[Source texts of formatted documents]
──────────

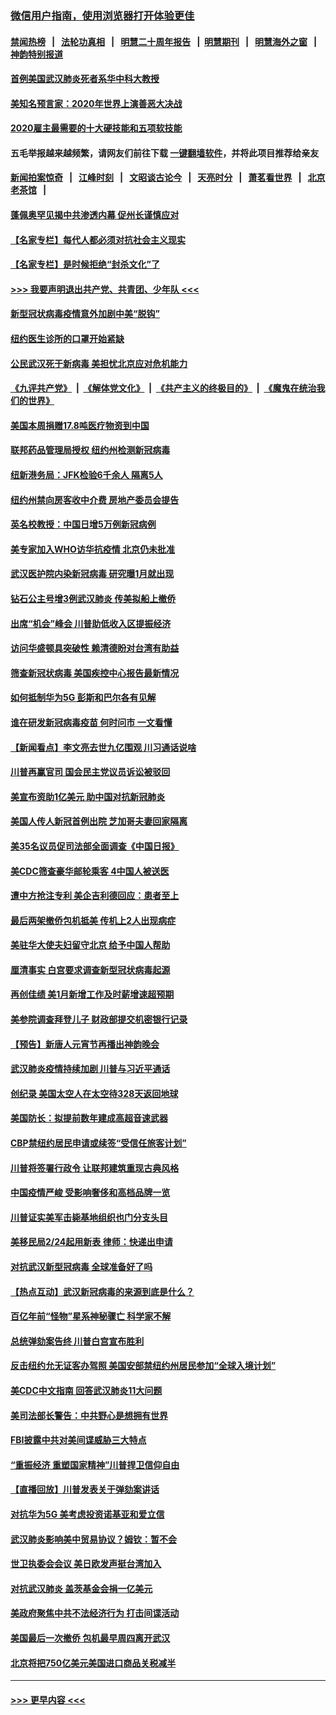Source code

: ### [微信用户指南，使用浏览器打开体验更佳](https://github.com/gfw-breaker/banned-news1/blob/master/indexes/wechat-guide.md?t=0)
#### [禁闻热榜](热点新闻.md?t=0)  &nbsp;&nbsp;|&nbsp;&nbsp; [法轮功真相](https://github.com/gfw-breaker/truth/blob/master/README.md?t=0) &nbsp;&nbsp;|&nbsp;&nbsp; [明慧二十周年报告](https://github.com/gfw-breaker/mh-reports/blob/master/README.md?t=0) &nbsp;&nbsp;|&nbsp;&nbsp;[明慧期刊](https://github.com/gfw-breaker/mh-qikan) &nbsp;&nbsp;|&nbsp;&nbsp; [明慧海外之窗](https://github.com/gfw-breaker/mh-news/blob/master/README.md?t=0) &nbsp;&nbsp;|&nbsp;&nbsp; [神韵特别报道](https://github.com/gfw-breaker/mh-news/blob/master/shenyun.md?t=0)
#### [首例美国武汉肺炎死者系华中科大教授](../pages/nsc412/n11855500.md?t=02100033) 
#### [美知名预言家：2020年世界上演善恶大决战](../pages/nsc412/n11855418.md?t=02100033) 
#### [2020雇主最需要的十大硬技能和五项软技能](../pages/nsc412/n11850953.md?t=02100033) 
#### 五毛举报越来越频繁，请网友们前往下载 [一键翻墙软件](https://github.com/gfw-breaker/ssr-accounts)，并将此项目推荐给亲友
#### [新闻拍案惊奇](https://github.com/gfw-breaker/banned-news1/blob/master/pages/link4.md) &nbsp;&nbsp;|&nbsp;&nbsp; [江峰时刻](https://github.com/gfw-breaker/banned-news1/blob/master/pages/link4.md) &nbsp;&nbsp;|&nbsp;&nbsp; [文昭谈古论今](https://github.com/gfw-breaker/banned-news1/blob/master/pages/link4.md) &nbsp;&nbsp;|&nbsp;&nbsp; [天亮时分](https://github.com/gfw-breaker/banned-news1/blob/master/pages/link4.md) &nbsp;&nbsp;|&nbsp;&nbsp; [萧茗看世界](https://github.com/gfw-breaker/banned-news1/blob/master/pages/link4.md) &nbsp;&nbsp;|&nbsp;&nbsp; [北京老茶馆](https://github.com/gfw-breaker/banned-news1/blob/master/pages/link4.md) &nbsp;&nbsp;|&nbsp;&nbsp; 
#### [蓬佩奥罕见揭中共渗透内幕 促州长谨慎应对](../pages/nsc412/n11854685.md?t=02100033) 
#### [【名家专栏】每代人都必须对抗社会主义现实](../pages/nsc412/n11831412.md?t=02100033) 
#### [【名家专栏】是时候拒绝“封杀文化”了](../pages/nsc412/n11814093.md?t=02100033) 
#### [>>> 我要声明退出共产党、共青团、少年队 <<<](https://github.com/begood0513/goodnews/blob/master/quit/letter.md) 
#### [新型冠状病毒疫情意外加剧中美“脱钩”](../pages/nsc412/n11854475.md?t=02100033) 
#### [纽约医生诊所的口罩开始紧缺](../pages/nsc412/n11853364.md?t=02100033) 
#### [公民武汉死于新病毒 美担忧北京应对危机能力](../pages/nsc412/n11854331.md?t=02100033) 
#### [《九评共产党》](https://github.com/begood0513/9ping.md/blob/master/README.md) &nbsp;|&nbsp; [《解体党文化》](../../../../jtdwh.md/blob/master/README.md)  &nbsp;|&nbsp; [《共产主义的终极目的》](../../../../gczydzjmd.md/blob/master/README.md) &nbsp;|&nbsp; [《魔鬼在统治我们的世界》](../../../../mgztzwmdsj.md/blob/master/README.md) 
#### [美国本周捐赠17.8吨医疗物资到中国](../pages/nsc412/n11854269.md?t=02100033) 
#### [联邦药品管理局授权  纽约州检测新冠病毒](../pages/nsc412/n11853371.md?t=02100033) 
#### [纽新港务局：JFK检验6千余人  隔离5人](../pages/nsc412/n11853366.md?t=02100033) 
#### [纽约州禁向房客收中介费  房地产委员会提告](../pages/nsc412/n11853360.md?t=02100033) 
#### [英名校教授：中国日增5万例新冠病例](../pages/nsc412/n11854174.md?t=02100033) 
#### [美专家加入WHO访华抗疫情 北京仍未批准](../pages/nsc412/n11854043.md?t=02100033) 
#### [武汉医护院内染新冠病毒 研究曝1月就出现](../pages/nsc412/n11852928.md?t=02100033) 
#### [钻石公主号增3例武汉肺炎 传美拟船上撤侨](../pages/nsc412/n11853240.md?t=02100033) 
#### [出席“机会”峰会 川普助低收入区提振经济](../pages/nsc412/n11853232.md?t=02100033) 
#### [访问华盛顿具突破性 赖清德盼对台湾有助益](../pages/nsc412/n11853129.md?t=02100033) 
#### [筛查新冠状病毒 美国疾控中心报告最新情况](../pages/nsc412/n11853070.md?t=02100033) 
#### [如何抵制华为5G 彭斯和巴尔各有见解](../pages/nsc412/n11852535.md?t=02100033) 
#### [谁在研发新冠病毒疫苗 何时问市 一文看懂](../pages/nsc412/n11852840.md?t=02100033) 
#### [【新闻看点】李文亮去世九亿围观 川习通话说啥](../pages/nsc412/n11852360.md?t=02100033) 
#### [川普再赢官司 国会民主党议员诉讼被驳回](../pages/nsc412/n11852287.md?t=02100033) 
#### [美宣布资助1亿美元 助中国对抗新冠肺炎](../pages/nsc412/n11852531.md?t=02100033) 
#### [美国人传人新冠首例出院 芝加哥夫妻回家隔离](../pages/nsc412/n11852452.md?t=02100033) 
#### [美35名议员促司法部全面调查《中国日报》](../pages/nsc412/n11852435.md?t=02100033) 
#### [美CDC筛查豪华邮轮乘客 4中国人被送医](../pages/nsc412/n11852085.md?t=02100033) 
#### [遭中方抢注专利 美企吉利德回应：患者至上](../pages/nsc412/n11852037.md?t=02100033) 
#### [最后两架撤侨包机抵美 传机上2人出现病症](../pages/nsc412/n11852173.md?t=02100033) 
#### [美驻华大使夫妇留守北京 给予中国人帮助](../pages/nsc412/n11852165.md?t=02100033) 
#### [厘清事实 白宫要求调查新型冠状病毒起源](../pages/nsc412/n11852106.md?t=02100033) 
#### [再创佳绩 美1月新增工作及时薪增速超预期](../pages/nsc412/n11852174.md?t=02100033) 
#### [美参院调查拜登儿子 财政部提交机密银行记录](../pages/nsc412/n11851808.md?t=02100033) 
#### [【预告】新唐人元宵节再播出神韵晚会](../pages/nsc412/n11843192.md?t=02100033) 
#### [武汉肺炎疫情持续加剧 川普与习近平通话](../pages/nsc412/n11851613.md?t=02100033) 
#### [创纪录 美国太空人在太空待328天返回地球](../pages/nsc412/n11851266.md?t=02100033) 
#### [美国防长：拟提前数年建成高超音速武器](../pages/nsc412/n11850959.md?t=02100033) 
#### [CBP禁纽约居民申请或续签“受信任旅客计划”](../pages/nsc412/n11850857.md?t=02100033) 
#### [川普将签署行政令 让联邦建筑重现古典风格](../pages/nsc412/n11850654.md?t=02100033) 
#### [中国疫情严峻 受影响奢侈和高档品牌一览](../pages/nsc412/n11850319.md?t=02100033) 
#### [川普证实美军击毙基地组织也门分支头目](../pages/nsc412/n11850383.md?t=02100033) 
#### [美移民局2/24起用新表 律师：快递出申请](../pages/nsc412/n11848220.md?t=02100033) 
#### [对抗武汉新型冠病毒 全球准备好了吗](../pages/nsc412/n11850142.md?t=02100033) 
#### [【热点互动】武汉新冠病毒的来源到底是什么？](../pages/nsc412/n11849749.md?t=02100033) 
#### [百亿年前“怪物”星系神秘骤亡 科学家不解](../pages/nsc412/n11849863.md?t=02100033) 
#### [总统弹劾案告终 川普白宫宣布胜利](../pages/nsc412/n11849985.md?t=02100033) 
#### [反击纽约允无证客办驾照  美国安部禁纽约州居民参加“全球入境计划”](../pages/nsc412/n11849828.md?t=02100033) 
#### [美CDC中文指南 回答武汉肺炎11大问题](../pages/nsc412/n11849703.md?t=02100033) 
#### [美司法部长警告：中共野心是想拥有世界](../pages/nsc412/n11849769.md?t=02100033) 
#### [FBI披露中共对美间谍威胁三大特点](../pages/nsc412/n11849700.md?t=02100033) 
#### [“重振经济 重塑国家精神”川普捍卫信仰自由](../pages/nsc412/n11849641.md?t=02100033) 
#### [【直播回放】川普发表关于弹劾案讲话](../pages/nsc412/n11849472.md?t=02100033) 
#### [对抗华为5G 美考虑投资诺基亚和爱立信](../pages/nsc412/n11849510.md?t=02100033) 
#### [武汉肺炎影响美中贸易协议？姆钦：暂不会](../pages/nsc412/n11849497.md?t=02100033) 
#### [世卫执委会会议 美日欧发声挺台湾加入](../pages/nsc412/n11849433.md?t=02100033) 
#### [对抗武汉肺炎 盖茨基金会捐一亿美元](../pages/nsc412/n11848953.md?t=02100033) 
#### [美政府聚焦中共不法经济行为 打击间谍活动](../pages/nsc412/n11849322.md?t=02100033) 
#### [美国最后一次撤侨 包机最早周四离开武汉](../pages/nsc412/n11849395.md?t=02100033) 
#### [北京将把750亿美元美国进口商品关税减半](../pages/nsc412/n11848896.md?t=02100033) 

----
#### [ >>> 更早内容 <<< ](../indexes/nsc412-earlier.md)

──────────

Exercise requirements:
For the records above, tally the lines holding the word "indexes". Answer with the number only.

Output of the task:
2